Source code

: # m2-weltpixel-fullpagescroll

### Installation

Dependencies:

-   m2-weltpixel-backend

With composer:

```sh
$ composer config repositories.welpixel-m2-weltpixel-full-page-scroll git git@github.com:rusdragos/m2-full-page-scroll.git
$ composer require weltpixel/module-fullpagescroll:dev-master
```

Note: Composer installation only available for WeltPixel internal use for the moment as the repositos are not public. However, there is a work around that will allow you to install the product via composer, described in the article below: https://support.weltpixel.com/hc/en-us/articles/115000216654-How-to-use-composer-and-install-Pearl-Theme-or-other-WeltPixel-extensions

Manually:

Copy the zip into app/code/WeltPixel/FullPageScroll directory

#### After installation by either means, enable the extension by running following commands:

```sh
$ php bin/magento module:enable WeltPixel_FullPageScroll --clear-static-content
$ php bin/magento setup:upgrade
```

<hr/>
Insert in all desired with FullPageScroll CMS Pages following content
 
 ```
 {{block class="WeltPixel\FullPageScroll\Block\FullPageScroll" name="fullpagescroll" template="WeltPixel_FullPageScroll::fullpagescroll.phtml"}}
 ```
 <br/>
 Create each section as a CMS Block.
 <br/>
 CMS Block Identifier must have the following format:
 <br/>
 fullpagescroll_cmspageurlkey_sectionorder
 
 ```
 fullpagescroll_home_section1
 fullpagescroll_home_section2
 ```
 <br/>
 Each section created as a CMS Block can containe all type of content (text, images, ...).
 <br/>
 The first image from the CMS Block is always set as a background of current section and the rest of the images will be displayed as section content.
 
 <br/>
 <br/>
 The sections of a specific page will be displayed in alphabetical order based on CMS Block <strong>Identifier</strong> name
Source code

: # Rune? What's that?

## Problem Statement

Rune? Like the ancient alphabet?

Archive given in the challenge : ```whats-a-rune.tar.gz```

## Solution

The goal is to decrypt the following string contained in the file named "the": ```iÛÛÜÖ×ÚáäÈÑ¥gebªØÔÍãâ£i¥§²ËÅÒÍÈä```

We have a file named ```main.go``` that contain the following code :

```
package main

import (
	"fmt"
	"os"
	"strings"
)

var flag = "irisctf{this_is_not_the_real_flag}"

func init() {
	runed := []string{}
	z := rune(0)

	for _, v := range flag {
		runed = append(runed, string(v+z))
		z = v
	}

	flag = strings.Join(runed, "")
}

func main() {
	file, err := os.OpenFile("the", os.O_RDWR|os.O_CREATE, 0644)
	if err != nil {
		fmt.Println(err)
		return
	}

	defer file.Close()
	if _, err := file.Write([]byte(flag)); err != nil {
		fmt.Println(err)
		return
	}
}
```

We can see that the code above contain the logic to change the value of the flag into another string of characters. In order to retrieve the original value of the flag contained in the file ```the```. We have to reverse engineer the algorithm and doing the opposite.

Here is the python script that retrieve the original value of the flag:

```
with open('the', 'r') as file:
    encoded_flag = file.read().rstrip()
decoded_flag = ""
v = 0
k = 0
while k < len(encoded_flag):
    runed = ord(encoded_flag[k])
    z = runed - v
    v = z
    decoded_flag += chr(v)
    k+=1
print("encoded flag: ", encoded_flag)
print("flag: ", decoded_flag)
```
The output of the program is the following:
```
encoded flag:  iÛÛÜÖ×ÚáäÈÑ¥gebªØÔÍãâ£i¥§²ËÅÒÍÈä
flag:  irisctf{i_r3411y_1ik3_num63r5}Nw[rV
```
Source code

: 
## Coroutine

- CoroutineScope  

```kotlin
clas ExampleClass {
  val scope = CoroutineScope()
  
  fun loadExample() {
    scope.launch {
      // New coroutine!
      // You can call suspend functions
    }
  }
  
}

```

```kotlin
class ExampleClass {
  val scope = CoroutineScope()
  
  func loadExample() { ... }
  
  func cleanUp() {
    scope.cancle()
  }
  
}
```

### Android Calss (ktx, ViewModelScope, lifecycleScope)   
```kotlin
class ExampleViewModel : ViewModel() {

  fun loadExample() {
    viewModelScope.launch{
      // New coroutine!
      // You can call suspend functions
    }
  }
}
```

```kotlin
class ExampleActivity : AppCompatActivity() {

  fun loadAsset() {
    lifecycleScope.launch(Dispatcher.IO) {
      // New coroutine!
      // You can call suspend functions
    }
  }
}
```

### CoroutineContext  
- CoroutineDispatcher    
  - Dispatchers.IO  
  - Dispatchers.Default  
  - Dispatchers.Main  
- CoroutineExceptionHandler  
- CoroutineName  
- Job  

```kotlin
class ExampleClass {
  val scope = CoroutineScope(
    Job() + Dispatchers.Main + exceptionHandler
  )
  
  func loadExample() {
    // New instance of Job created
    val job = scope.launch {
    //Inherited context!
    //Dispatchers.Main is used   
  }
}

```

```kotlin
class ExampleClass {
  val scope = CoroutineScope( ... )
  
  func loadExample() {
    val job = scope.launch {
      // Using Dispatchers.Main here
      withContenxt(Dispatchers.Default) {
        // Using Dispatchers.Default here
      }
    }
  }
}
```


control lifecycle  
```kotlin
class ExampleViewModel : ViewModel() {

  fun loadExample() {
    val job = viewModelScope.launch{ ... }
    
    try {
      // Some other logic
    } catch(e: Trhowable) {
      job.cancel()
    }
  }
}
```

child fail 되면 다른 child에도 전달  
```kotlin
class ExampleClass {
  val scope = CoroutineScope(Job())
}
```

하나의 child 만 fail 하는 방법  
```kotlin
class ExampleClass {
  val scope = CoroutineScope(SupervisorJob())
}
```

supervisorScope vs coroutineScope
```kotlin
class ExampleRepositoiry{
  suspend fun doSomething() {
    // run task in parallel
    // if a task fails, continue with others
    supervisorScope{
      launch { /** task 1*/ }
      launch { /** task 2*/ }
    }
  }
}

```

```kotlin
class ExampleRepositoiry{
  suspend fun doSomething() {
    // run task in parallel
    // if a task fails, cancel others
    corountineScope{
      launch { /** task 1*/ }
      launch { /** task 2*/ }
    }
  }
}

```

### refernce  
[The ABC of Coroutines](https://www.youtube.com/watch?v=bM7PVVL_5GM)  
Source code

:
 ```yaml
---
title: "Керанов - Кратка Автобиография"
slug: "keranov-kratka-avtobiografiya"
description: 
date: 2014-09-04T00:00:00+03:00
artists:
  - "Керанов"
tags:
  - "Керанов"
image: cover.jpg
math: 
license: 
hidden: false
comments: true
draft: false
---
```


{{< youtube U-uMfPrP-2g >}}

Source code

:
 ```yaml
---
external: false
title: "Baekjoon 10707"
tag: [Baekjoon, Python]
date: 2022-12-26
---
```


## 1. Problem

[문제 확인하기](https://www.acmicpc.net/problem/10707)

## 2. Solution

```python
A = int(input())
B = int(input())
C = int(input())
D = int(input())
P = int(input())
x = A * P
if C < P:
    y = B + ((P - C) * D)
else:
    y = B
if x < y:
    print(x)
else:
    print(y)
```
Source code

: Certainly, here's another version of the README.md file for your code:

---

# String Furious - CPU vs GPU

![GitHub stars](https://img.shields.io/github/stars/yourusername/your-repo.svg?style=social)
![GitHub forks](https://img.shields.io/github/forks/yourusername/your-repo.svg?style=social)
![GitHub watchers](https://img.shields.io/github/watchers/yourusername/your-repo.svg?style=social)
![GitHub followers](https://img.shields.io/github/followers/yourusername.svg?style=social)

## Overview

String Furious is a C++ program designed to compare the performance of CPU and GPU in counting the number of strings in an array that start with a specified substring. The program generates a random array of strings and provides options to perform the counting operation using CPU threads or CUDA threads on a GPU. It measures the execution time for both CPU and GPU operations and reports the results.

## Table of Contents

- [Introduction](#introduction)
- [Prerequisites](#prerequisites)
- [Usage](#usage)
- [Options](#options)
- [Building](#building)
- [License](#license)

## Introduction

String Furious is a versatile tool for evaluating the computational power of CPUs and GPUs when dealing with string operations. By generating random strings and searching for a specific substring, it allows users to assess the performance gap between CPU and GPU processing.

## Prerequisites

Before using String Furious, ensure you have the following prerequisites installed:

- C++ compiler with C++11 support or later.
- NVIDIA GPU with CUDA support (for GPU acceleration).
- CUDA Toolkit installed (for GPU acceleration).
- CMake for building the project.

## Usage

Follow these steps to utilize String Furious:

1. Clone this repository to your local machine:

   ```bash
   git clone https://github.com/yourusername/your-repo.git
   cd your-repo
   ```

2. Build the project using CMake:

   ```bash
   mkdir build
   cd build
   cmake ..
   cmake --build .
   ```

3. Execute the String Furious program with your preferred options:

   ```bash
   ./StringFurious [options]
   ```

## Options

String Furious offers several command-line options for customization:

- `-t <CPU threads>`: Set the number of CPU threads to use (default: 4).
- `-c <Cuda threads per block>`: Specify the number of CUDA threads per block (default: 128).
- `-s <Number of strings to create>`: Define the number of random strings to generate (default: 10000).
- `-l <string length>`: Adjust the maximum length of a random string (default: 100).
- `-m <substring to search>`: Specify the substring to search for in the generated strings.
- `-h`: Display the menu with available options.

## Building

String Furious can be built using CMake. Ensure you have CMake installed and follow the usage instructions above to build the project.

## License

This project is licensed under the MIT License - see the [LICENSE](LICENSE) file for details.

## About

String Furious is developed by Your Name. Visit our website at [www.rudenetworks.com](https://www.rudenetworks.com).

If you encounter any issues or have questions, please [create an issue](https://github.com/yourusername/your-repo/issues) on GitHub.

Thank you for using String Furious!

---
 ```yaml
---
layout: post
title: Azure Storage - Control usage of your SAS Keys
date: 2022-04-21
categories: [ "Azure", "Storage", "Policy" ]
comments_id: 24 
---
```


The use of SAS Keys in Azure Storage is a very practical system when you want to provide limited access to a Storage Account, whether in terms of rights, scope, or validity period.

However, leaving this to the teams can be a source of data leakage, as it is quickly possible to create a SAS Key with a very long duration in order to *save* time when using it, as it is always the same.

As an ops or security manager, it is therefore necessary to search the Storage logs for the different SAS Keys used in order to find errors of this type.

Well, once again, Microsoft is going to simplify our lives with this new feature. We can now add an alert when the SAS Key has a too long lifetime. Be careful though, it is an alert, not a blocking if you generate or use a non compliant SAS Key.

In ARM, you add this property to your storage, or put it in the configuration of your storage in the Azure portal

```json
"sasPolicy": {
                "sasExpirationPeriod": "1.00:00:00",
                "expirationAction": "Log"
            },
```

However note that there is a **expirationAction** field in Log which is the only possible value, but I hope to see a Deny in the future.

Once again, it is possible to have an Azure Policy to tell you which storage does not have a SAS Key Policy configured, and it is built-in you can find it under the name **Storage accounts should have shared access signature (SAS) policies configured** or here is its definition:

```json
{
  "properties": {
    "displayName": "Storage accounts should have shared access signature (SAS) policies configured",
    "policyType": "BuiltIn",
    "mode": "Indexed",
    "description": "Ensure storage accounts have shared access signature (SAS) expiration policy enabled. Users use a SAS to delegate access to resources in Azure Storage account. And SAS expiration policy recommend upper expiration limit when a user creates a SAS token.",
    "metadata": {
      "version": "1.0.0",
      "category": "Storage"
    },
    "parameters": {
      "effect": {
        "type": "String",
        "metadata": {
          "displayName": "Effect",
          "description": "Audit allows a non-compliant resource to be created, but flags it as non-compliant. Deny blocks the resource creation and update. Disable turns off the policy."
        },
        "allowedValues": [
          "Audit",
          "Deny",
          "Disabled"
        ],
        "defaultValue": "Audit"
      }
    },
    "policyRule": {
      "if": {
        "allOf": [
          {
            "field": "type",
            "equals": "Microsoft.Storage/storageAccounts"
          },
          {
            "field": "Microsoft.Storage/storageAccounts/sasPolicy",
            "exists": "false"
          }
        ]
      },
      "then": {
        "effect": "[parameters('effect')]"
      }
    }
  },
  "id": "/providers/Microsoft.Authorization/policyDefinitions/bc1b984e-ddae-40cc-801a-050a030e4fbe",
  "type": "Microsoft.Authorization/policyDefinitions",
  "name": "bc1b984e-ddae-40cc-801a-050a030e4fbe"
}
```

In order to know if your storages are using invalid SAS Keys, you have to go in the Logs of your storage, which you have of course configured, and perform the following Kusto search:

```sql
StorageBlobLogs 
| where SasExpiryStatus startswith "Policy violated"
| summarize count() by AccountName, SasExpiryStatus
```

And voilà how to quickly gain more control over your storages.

::::

__TASK REQUIREMENTS__
Out of the records, collect only those lines that contain the string "field".

__YOUR SOLUTION__
However note that there is a **expirationAction** field in Log which is the only possible value, but I hope to see a Deny in the future.
            "field": "type",
            "field": "Microsoft.Storage/storageAccounts/sasPolicy",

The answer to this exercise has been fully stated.